1. Field of the Invention
The present invention relates to a semiconductor laser apparatus, and more particularly, to a semiconductor laser apparatus where a semiconductor laser device and a beam receiving device for monitoring an output of the semiconductor laser device are provided on the same lead.
2. Description of the Prior Art
In recent years, a great number of improvements have been made in the semiconductor laser apparatus. Of the improvements, a semiconductor laser apparatus shown in Japanese Patent Application No. H4-132513 by the present Applicants is shown in FIG. 1. In the figure, a beam receiving device 42 is placed on a lead 41, and a semiconductor laser device 43 is placed on the lead 41 and in front of the beam receiving device 42. Fine metallic wires are arranged between the beam receiving device 42 and another lead 45 and between the semiconductor laser device 43 and another lead 46, respectively. An insulating frame 44 is formed to partly surround the leads 41, 45 and 46. In the apparatus, an optical part 47 (e.g. a diffraction grating, a half mirror, and an objective lens) for which an accurate position relationship is required with an irradiated beam is normally arranged in front of the semiconductor laser device 43, that is, on the side toward which a main laser beam is irradiated (main irradiation direction). The optical part 47 is fixed onto a circuit board 48, and the lead 41 and the other leads 45 and 46 of the semiconductor laser apparatus are soldered onto the circuit board 48. In this semiconductor laser apparatus, however, it is difficult to solder the leads 41 and the other leads 45 and 46 onto the circuit board 48 since they are close to the optical part 47. Further, since the position of the semiconductor apparatus readily shifts at the time of the soldering, the position relationship between the irradiated beam and the optical part is not accurately held.
In laser beam printers and laser facsimile apparatuses, in order to increase the printing speed, two-beam irradiating semiconductor laser apparatuses have been used. Of such apparatuses, a semiconductor laser apparatus disclosed in Sanyo Technical Review Vol. 20 No. 1, published in February, 1988 is shown in FIG. 2. In FIG. 2, a heat sink 52 and a beam receiving device 53 are placed on a stem 51, and an optical guide 54 and a semiconductor laser device 55 are placed on the beam receiving device 53. The semiconductor laser device 55, which is electrically separated by a groove formed at the center of a monolithic substrate, is provided with a first beam emitting portion 56 and a second beam emitting portion 57 to upwardly emit two beams.

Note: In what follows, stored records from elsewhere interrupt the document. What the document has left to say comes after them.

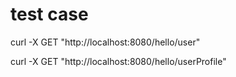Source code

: # test case

curl -X GET "http://localhost:8080/hello/user"

curl -X GET "http://localhost:8080/hello/userProfile"
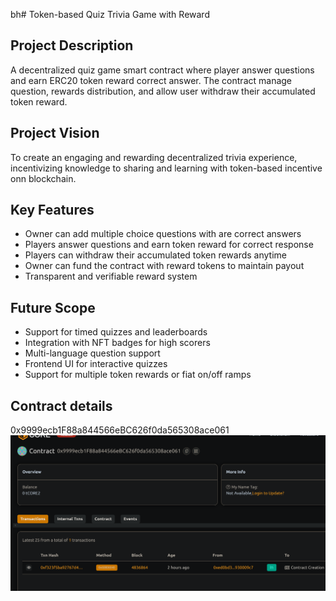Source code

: bh# Token-based Quiz  Trivia Game with Reward

## Project Description
A decentralized quiz game smart contract where player answer questions and earn ERC20 token reward correct answer. The contract manage question, rewards distribution, and allow user withdraw their accumulated token reward.

## Project Vision
To create an engaging and rewarding decentralized trivia experience, incentivizing knowledge to sharing and learning with token-based incentive onn blockchain.

## Key Features
- Owner can add multiple choice questions with are correct answers
- Players answer questions and earn token reward for correct response
- Players can withdraw their accumulated token rewards anytime
- Owner can fund the contract with reward tokens to maintain payout
- Transparent and verifiable reward system

## Future Scope
- Support for timed quizzes and leaderboards
- Integration with NFT badges for high scorers
- Multi-language question support
- Frontend UI for interactive quizzes
- Support for multiple token rewards or fiat on/off ramps

## Contract details
0x9999ecb1F88a844566eBC626f0da565308ace061![alt text](image.png)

In order to accurately control the intensity of each beam, it is required that the beam from the rear portions of the first and second beam emitting portions 56 and 57 are provided through beam leading paths to beam receiving surfaces 58 and 59 without leaking and overlapping with each other.
In the above-described semiconductor laser apparatus, however, the cost is high for the following reasons: first, the yield is low since the two beam emitting portions 56 and 57 are formed on the monolithic semiconductor laser device 55; second, the cost of the optical guide 54 made of an insulator and having the beam leading paths for leading the beams from the semiconductor laser device 55 is high; and third, the cost of the beam receiving devices 53 having the two beam receiving surfaces 58 and 59 at positions corresponding to the beam leading paths is high, and it makes the manufacture difficult that the positioning of these parts requires much time. For these reasons, this two-beam semiconductor laser apparatus costs ten times as much as the one-beam type and therefore is not practical.